Severino: "Norma su incandidabilità in tempo per elezioni 2013" - Il governo si impegna affinché la norma sulla incandidabilità dei condannati con sentenza definitiva sia approvata in tempo per le prossime elezioni. Lo assicura il ministro della Giustizia, Paola Severino, dopo l'approvazione del ddl anticorruzione. "Con i ministri Patroni Griffi e Cancellieri abbiamo ritenuto di poter rassicurare il Parlamento che da parte del governo ci sarà un immediato riempimento della delega in modo che il contenuto possa essere utilizzabile prima delle prossime elezioni".

Severino: "Nessun compromesso al ribasso" - "Si poteva fare di più? Mi sembra un ritornello. Si può sempre fare di più ma ciò non vuol dire che ci siano stati compromessi politici al ribasso. E' una cosa che non ho mai pensato ne' detto. In questo provvedimento si doveva regolamentare il fenomeno della corruzione" dice il ministro della Giustizia, Paola Severino, al termine del voto. "Su tutte le altre materie come falso in bilancio, prescrizione, voto di scambio e autoriciclaggio ho la massima intenzione di dare un contributo", spiega. Il ministro ha espresso comunque soddisfazione per l'esito del voto: "Sono molto soddisfatta i numeri della votazione dimostrano che c'è stata grande condivisione del progetto".

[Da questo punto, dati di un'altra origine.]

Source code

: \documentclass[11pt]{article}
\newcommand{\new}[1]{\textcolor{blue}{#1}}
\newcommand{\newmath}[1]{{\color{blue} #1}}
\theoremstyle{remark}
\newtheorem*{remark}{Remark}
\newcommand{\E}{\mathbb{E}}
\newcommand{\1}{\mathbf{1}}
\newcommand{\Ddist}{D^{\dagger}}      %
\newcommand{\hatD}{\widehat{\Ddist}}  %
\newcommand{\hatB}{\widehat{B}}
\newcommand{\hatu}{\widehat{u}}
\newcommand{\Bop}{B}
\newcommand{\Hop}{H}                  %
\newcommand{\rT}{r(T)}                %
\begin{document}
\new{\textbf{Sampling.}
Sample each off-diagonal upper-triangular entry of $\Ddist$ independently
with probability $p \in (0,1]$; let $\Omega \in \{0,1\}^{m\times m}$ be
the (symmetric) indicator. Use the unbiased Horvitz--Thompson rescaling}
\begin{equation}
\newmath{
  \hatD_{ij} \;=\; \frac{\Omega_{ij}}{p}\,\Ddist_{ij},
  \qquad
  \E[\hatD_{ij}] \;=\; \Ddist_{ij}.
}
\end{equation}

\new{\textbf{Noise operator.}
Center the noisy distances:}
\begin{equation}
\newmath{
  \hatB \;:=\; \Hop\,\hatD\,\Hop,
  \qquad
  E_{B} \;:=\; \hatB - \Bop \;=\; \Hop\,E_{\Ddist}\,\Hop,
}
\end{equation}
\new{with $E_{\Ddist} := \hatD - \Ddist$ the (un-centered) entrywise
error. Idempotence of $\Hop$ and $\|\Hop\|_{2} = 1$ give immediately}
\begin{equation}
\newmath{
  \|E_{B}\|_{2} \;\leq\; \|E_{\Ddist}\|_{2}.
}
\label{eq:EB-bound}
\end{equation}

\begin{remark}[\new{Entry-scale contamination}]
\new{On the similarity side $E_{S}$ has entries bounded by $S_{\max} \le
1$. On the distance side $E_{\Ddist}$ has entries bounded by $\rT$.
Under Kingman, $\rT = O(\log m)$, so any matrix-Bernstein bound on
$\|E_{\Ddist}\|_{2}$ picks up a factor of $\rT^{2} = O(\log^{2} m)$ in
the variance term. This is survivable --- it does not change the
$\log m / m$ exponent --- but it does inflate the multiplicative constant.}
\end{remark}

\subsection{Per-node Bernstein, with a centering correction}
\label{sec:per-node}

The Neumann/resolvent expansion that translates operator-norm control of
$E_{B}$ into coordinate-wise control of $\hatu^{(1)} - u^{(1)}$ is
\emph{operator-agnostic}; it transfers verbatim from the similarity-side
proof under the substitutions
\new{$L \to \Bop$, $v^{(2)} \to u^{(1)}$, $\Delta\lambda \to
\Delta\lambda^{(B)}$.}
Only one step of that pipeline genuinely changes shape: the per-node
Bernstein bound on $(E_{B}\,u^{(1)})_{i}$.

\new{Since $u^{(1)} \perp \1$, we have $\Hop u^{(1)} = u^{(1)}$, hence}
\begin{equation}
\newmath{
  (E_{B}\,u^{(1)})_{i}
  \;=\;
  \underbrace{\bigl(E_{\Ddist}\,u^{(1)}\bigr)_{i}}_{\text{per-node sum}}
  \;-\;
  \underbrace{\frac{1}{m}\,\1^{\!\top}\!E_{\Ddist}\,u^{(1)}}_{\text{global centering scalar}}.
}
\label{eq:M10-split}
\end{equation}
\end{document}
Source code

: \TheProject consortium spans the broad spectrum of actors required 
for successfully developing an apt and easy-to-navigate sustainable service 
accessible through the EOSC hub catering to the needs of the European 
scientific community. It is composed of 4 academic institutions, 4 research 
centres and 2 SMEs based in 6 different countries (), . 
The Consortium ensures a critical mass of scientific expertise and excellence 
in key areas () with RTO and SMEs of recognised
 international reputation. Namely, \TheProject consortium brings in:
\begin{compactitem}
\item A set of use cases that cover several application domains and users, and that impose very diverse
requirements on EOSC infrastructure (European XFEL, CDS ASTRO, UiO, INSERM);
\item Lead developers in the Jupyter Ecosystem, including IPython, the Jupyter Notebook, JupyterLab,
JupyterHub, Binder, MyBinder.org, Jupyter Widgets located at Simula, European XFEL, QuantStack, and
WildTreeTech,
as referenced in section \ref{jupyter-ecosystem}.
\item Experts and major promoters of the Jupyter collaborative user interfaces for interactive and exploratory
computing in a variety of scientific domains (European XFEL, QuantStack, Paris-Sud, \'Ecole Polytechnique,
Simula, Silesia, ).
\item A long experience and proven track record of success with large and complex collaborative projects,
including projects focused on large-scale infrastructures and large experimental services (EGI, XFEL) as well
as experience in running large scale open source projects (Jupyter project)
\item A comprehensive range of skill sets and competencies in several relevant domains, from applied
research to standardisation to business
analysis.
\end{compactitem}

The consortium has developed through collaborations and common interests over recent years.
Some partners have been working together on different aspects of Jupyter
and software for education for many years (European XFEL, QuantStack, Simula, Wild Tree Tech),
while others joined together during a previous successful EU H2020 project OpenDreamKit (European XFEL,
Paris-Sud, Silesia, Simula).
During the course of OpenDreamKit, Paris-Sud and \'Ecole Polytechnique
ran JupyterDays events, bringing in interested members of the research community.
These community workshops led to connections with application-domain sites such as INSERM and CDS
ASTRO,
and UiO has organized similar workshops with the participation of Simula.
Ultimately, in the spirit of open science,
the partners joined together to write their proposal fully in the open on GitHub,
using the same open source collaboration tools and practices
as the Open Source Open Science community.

Di Pietro a Napolitano: "Rimandare la legge al Parlamento" - Il leader dell'Italia dei Valori Antonio Di Pietro ha "rivolto un accorato appello al Capo dello Stato, affinché rimandi la legge anticorruzione al Parlamento per la rilettura" (VIDEO). Per Di Pietro il testo della legge "è un raggiro per fini elettorali. Presidente, rimandi le misure in Parlamento affinché si assuma le proprie responsabilità con un vero provvedimento" di contrasto alla corruzione, piuttosto che varare un ddl "che nasconde le magagne sotto il tappeto".

Grasso: "Ddl è un successo, ma margini di miglioramento" - Il ddl anticorruzione, approvato dalla Camera, "è senza dubbio un successo" sebbene ci siano ulteriori margini di miglioramento per rendere ancora più incisiva la lotta alla corruzione. E' la posizione del procuratore nazionale antimafia, Piero Grasso, intervenuto in audizione davanti alla Commissione antimafia del Parlamento europeo. A margine del suo intervento, Grasso ha sottolineato che l'approvazione del ddl "è un grosso risultato sotto il profilo dell'introduzione di nuove tipologie di reato, come la corruzione tra privati e il traffico di influenze, che prima non erano nel nostro ordinamento penale. Ed è un grosso risultato perché ha visto mettersi insieme tante forze politiche di diversa estrazione per approvare un testo condiviso".